--- START ---
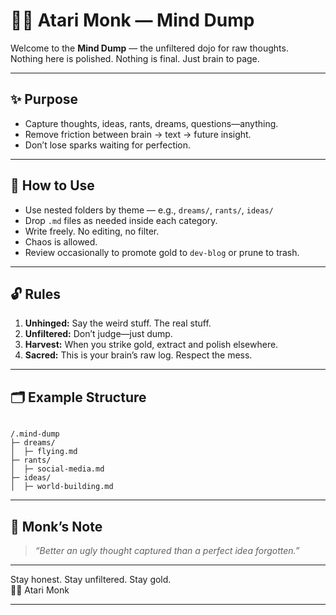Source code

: # 🧘‍♂️ Atari Monk — Mind Dump

Welcome to the **Mind Dump** — the unfiltered dojo for raw thoughts.  
Nothing here is polished. Nothing is final. Just brain to page.

---

## ✨ Purpose

- Capture thoughts, ideas, rants, dreams, questions—anything.  
- Remove friction between brain → text → future insight.  
- Don’t lose sparks waiting for perfection.

---

## 📜 How to Use

- Use nested folders by theme — e.g., `dreams/`, `rants/`, `ideas/`  
- Drop `.md` files as needed inside each category.  
- Write freely. No editing, no filter.  
- Chaos is allowed.  
- Review occasionally to promote gold to `dev-blog` or prune to trash.

---

## 🔓 Rules

1. **Unhinged:** Say the weird stuff. The real stuff.  
2. **Unfiltered:** Don’t judge—just dump.  
3. **Harvest:** When you strike gold, extract and polish elsewhere.  
4. **Sacred:** This is your brain’s raw log. Respect the mess.

---

## 🗂️ Example Structure

```

/.mind-dump
├─ dreams/
│  ├─ flying.md
├─ rants/
│  ├─ social-media.md
├─ ideas/
│  ├─ world-building.md

```

---

## 🧘 Monk’s Note

> *“Better an ugly thought captured than a perfect idea forgotten.”*

---

Stay honest. Stay unfiltered. Stay gold.  
🧘‍♂️ Atari Monk

---
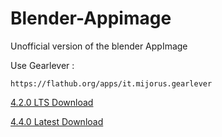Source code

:  # Blender-Appimage

Unofficial version of the blender AppImage

Use Gearlever :
```shell
https://flathub.org/apps/it.mijorus.gearlever
```

[4.2.0 LTS Download](https://github.com/Fazzoc/Blender-Appimage/releases/download/BlenderLTS/blender-4.2.0-linux-x64.Appimage)

[4.4.0 Latest Download](https://github.com/Fazzoc/Blender-Appimage/releases/download/BlenderLatest/blender-4.4.0-linux-x64.Appimage)
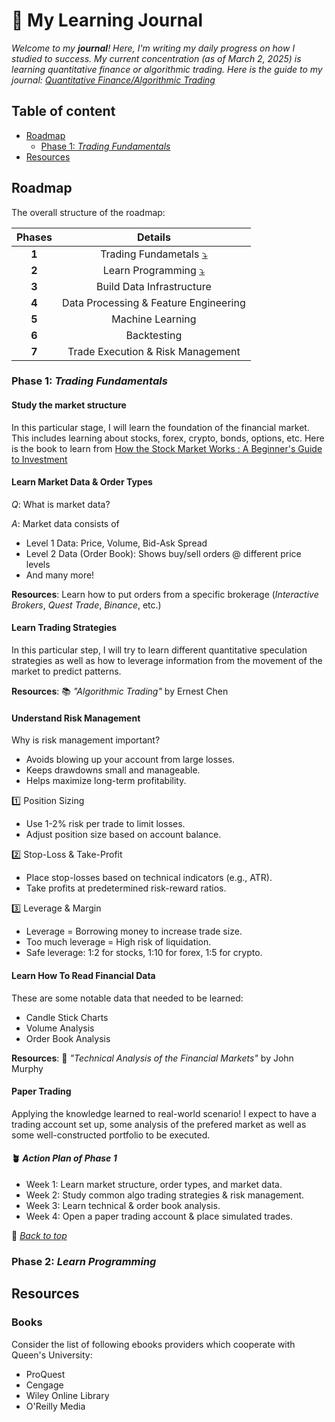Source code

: <a name="top"></a>

# 🧸 My Learning Journal

_Welcome to my __journal__! Here, I'm writing my daily progress on how I studied to success._
_My current concentration (as of March 2, 2025) is learning quantitative finance or algorithmic trading._
_Here is the guide to my journal: [Quantitative Finance/Algorithmic Trading](./algo-trading/algo-trading.md)_

## Table of content

- [Roadmap](#roadmap)
  - [Phase 1: _Trading Fundamentals_](#phase-1-trading-fundamentals)
- [Resources](#resources)

## Roadmap

<!-- ChatGPT Roadmap
## **Phase 2: Learn Clojure & Python for Trading (3-6 weeks)**  
💡 **Why Clojure?**  
- **Immutable, functional programming** → Great for handling financial data streams.  
- **JVM-based** → High performance & integrates well with existing trading infra.  
- **Concurrency & parallelism** → **core.async** for message passing, **Clojure reducers** for parallel computing.  
- **Interoperability** → Connects with Java libraries (e.g., Interactive Brokers API).  

### **✅ Clojure Topics to Learn (For Execution & Data Engineering)**  
✅ Functional programming (Lisp macros, higher-order functions)  
✅ Concurrency & Parallelism (core.async, reducers, GraalVM)  
✅ Streaming & Event-Driven Systems (Kafka, Onyx, core.async)  
✅ Low-latency execution (clj-ib-client, FIX API)  

💻 *Example: Concurrency in Clojure using core.async*  
```clojure
(require '[clojure.core.async :as async])
(def ch (async/chan))
(async/go (println "Received order:" (async/<! ch)))
(async/>!! ch {:symbol "AAPL" :price 150.0})
```

### **✅ Python Topics to Learn (For Machine Learning & Backtesting)**  
💡 **Same as before**: Pandas, NumPy, Scikit-Learn, PyTorch, Backtrader, etc.  

📚 **Resources:**  
- 📖 *Clojure for the Brave and True*  
- 🎥 *Clojure in Action*  

---

## **Phase 3: Build Data Infrastructure (4-8 weeks)**  
💡 **Goal:** Stream real-time market data, store it efficiently.  

### **✅ Step 1: Market Data Collection**
🔹 **Use Interactive Brokers API with Clojure**  
- **Library:** [clj-ib-client](https://github.com/stanshel/clj-ib-client) (wrapper around IB API)  
- Alternative: Alpaca API (for stocks), Binance API (for crypto)  

💻 **Fetch Market Data from IBKR in Clojure**  
```clojure
(require '[ib-client.core :as ib])

(def client (ib/start-client {:host "127.0.0.1" :port 7496}))
(ib/request-market-data client {:symbol "AAPL"})
```

🔹 **Stream Data with Kafka (Clojure + core.async + Onyx)**  
```clojure
(require '[clojure-kafka.client :as kafka])
(def producer (kafka/producer {:bootstrap-servers "localhost:9092"}))
(kafka/send producer "market-data" {:symbol "AAPL" :price 150.0})
```

---

### **✅ Step 2: Storing Market Data Efficiently**
| **Database**                           | **Use Case**                                   |
| -------------------------------------- | ---------------------------------------------- |
| **XTDB (Immutable, Event-Sourced DB)** | Storing tick data, order history               |
| **PostgreSQL**                         | Storing metadata (trades, logs, user settings) |
| **ClickHouse**                         | Fast OLAP queries on historical market data    |
| **Parquet + MinIO/S3**                 | Storing historical data for ML training        |

💻 **Example: Store Market Data in XTDB**  
```clojure
(require '[xtdb.api :as xt])

(def node (xt/start-node {}))
(xt/submit-tx node [[:put {:xt/id :AAPL :price 150.0 :timestamp (System/currentTimeMillis)}]])
```

---

## **Phase 4: Data Processing & Feature Engineering (4-6 weeks)**  
💡 **Goal:** Compute technical indicators, features for ML models.  

🔹 **Use Clojure for Streaming & Python for Feature Engineering**  
✅ **Clojure:** Kafka + Onyx for real-time data processing  
✅ **Python:** Pandas, Scikit-learn for feature extraction  

💻 **Streaming Data with Onyx (Clojure Example)**  
```clojure
(require '[onyx.api :as onyx])
(def job {:workflow [[:ingest :process] [:process :output]]})
```

💻 **Feature Engineering in Python**  
```python
import pandas as pd

df['moving_avg'] = df['close'].rolling(window=10).mean()
df['momentum'] = df['close'] - df['close'].shift(10)
```

---

## **Phase 5: Train Machine Learning Models (6-10 weeks)**  
💡 **Goal:** Predict price movements & optimize execution.  

### **Model Choices**
✅ **Time-Series Forecasting:** LSTMs, Transformers, ARIMA  
✅ **Order Flow Imbalance:** Reinforcement Learning, CNNs  
✅ **Mean Reversion & Statistical Arbitrage:** Kalman Filters  

💻 **Python: Train an LSTM Model**  
```python
import torch.nn as nn
class LSTMModel(nn.Module):
    def __init__(self):
        super().__init__()
        self.lstm = nn.LSTM(10, 50)
        self.fc = nn.Linear(50, 1)

    def forward(self, x):
        return self.fc(self.lstm(x)[0])
```

✅ **Deploy models via FastAPI & call from Clojure.**  

---

## **Phase 6: Backtesting (2-4 weeks)**  
💡 **Goal:** Simulate strategies on historical data.  
🔹 **Use Backtrader (Python) for backtesting**  

💻 **Example Strategy in Backtrader**  
```python
import backtrader as bt

class Strategy(bt.Strategy):
    def next(self):
        if self.data.close[0] > self.data.close[-1]:
            self.buy()
```

✅ **Connect Backtrader to Clojure with a REST API.**  

---

## **Phase 7: Trade Execution & Risk Management (4-6 weeks)**  
💡 **Goal:** Execute trades with **low-latency** & **proper risk controls**.  

🔹 **Use FIX API (for speed) or IBKR TWS API**  
| **API**          | **Latency** | **Use Case**                       |
| ---------------- | ----------- | ---------------------------------- |
| **IBKR Web API** | ~250ms      | Slowest                            |
| **IBKR TWS API** | ~100ms      | Medium latency                     |
| **FIX API**      | **~50ms**   | **Best for low-latency execution** |

💻 **Execute Orders via IBKR API (Clojure Example)**  
```clojure
(ib/place-order client {:symbol "AAPL" :action "BUY" :quantity 100})
```

✅ **Use Clojure’s core.async for concurrent order execution.**  

---

## **Phase 8: Monitoring & Logging (2-4 weeks)**  
💡 **Goal:** Track performance, latency, trade execution.  

🔹 **Use Prometheus & Grafana** for visualization  
💻 **Monitor Order Execution Latency in Clojure**  
```clojure
(require '[clojure-prometheus.core :as prometheus])
(def counter (prometheus/counter :order_execution_latency))
(prometheus/inc counter 10)
```

---

### 🚀 **Final Thoughts**
This roadmap will take **6-12 months**, but by the end, you’ll have a **fully automated, low-latency trading system** using **Clojure + Python ML**.  

🔥 **Would you like a more detailed guide on any specific step?** 😊
-->

The overall structure of the roadmap:

| Phases |                        Details                         |
| :----: | :----------------------------------------------------: |
| __1__  | Trading Fundametals [⤵](#phase-1-trading-fundamentals) |
| __2__  |   Learn Programming [⤵](#phase-2-learn-programming)    |
| __3__  |               Build Data Infrastructure                |
| __4__  |         Data Processing & Feature Engineering          |
| __5__  |                    Machine Learning                    |
| __6__  |                      Backtesting                       |
| __7__  |           Trade Execution & Risk Management            |

### Phase 1: _Trading Fundamentals_

#### Study the market structure

In this particular stage, I will learn the foundation of the financial market.
This includes learning about stocks, forex, crypto, bonds, options, etc. Here is
the book to learn from
[How the Stock Market Works : A Beginner's Guide to Investment][Book 1]

#### Learn Market Data & Order Types

_Q_: What is market data?

_A_: Market data consists of

- Level 1 Data: Price, Volume, Bid-Ask Spread
- Level 2 Data (Order Book): Shows buy/sell orders @ different price levels
- And many more!

__Resources__: Learn how to put orders from a specific brokerage (_Interactive Brokers_,
_Quest Trade_, _Binance_, etc.)

#### Learn Trading Strategies

In this particular step, I will try to learn different quantitative speculation
strategies as well as how to leverage information from the movement of the market
to predict patterns.

__Resources__: 📚 _"Algorithmic Trading"_ by Ernest Chen

#### Understand Risk Management

Why is risk management important?

- Avoids blowing up your account from large losses.
- Keeps drawdowns small and manageable.
- Helps maximize long-term profitability.
  
1️⃣ Position Sizing

- Use 1-2% risk per trade to limit losses.
- Adjust position size based on account balance.

2️⃣ Stop-Loss & Take-Profit

- Place stop-losses based on technical indicators (e.g., ATR).
- Take profits at predetermined risk-reward ratios.

3️⃣ Leverage & Margin

- Leverage = Borrowing money to increase trade size.
- Too much leverage = High risk of liquidation.
- Safe leverage: 1:2 for stocks, 1:10 for forex, 1:5 for crypto.

#### Learn How To Read Financial Data

These are some notable data that needed to be learned:

- Candle Stick Charts
- Volume Analysis
- Order Book Analysis

__Resources__: 📖 _"Technical Analysis of the Financial Markets"_ by John Murphy

#### Paper Trading

Applying the knowledge learned to real-world scenario!
I expect to have a trading account set up, some analysis of the prefered market
as well as some well-constructed portfolio to be executed.

#### 🪴 _Action Plan of Phase 1_

- Week 1: Learn market structure, order types, and market data.
- Week 2: Study common algo trading strategies & risk management.
- Week 3: Learn technical & order book analysis.
- Week 4: Open a paper trading account & place simulated trades.

🚀 [_Back to top_](#top)

### Phase 2: _Learn Programming_

## Resources

### Books

Consider the list of following ebooks providers which cooperate with Queen's
University:

- ProQuest
- Cengage
- Wiley Online Library
- O'Reilly Media

<!--Variables-->

<!--How the Stock Market Works : A Beginner's Guide to Investment-->
[Book 1]: https://ocul-qu.primo.exlibrisgroup.com/view/action/uresolver.do?operation=resolveService&package_service_id=16351423430005158&institutionId=5158&customerId=5150&VE=true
--- END ---
* TASK TO CARRY OUT
Exactly how many lines of the listing above contain the string "account"? Give no more than the number.

* THE ANSWER
4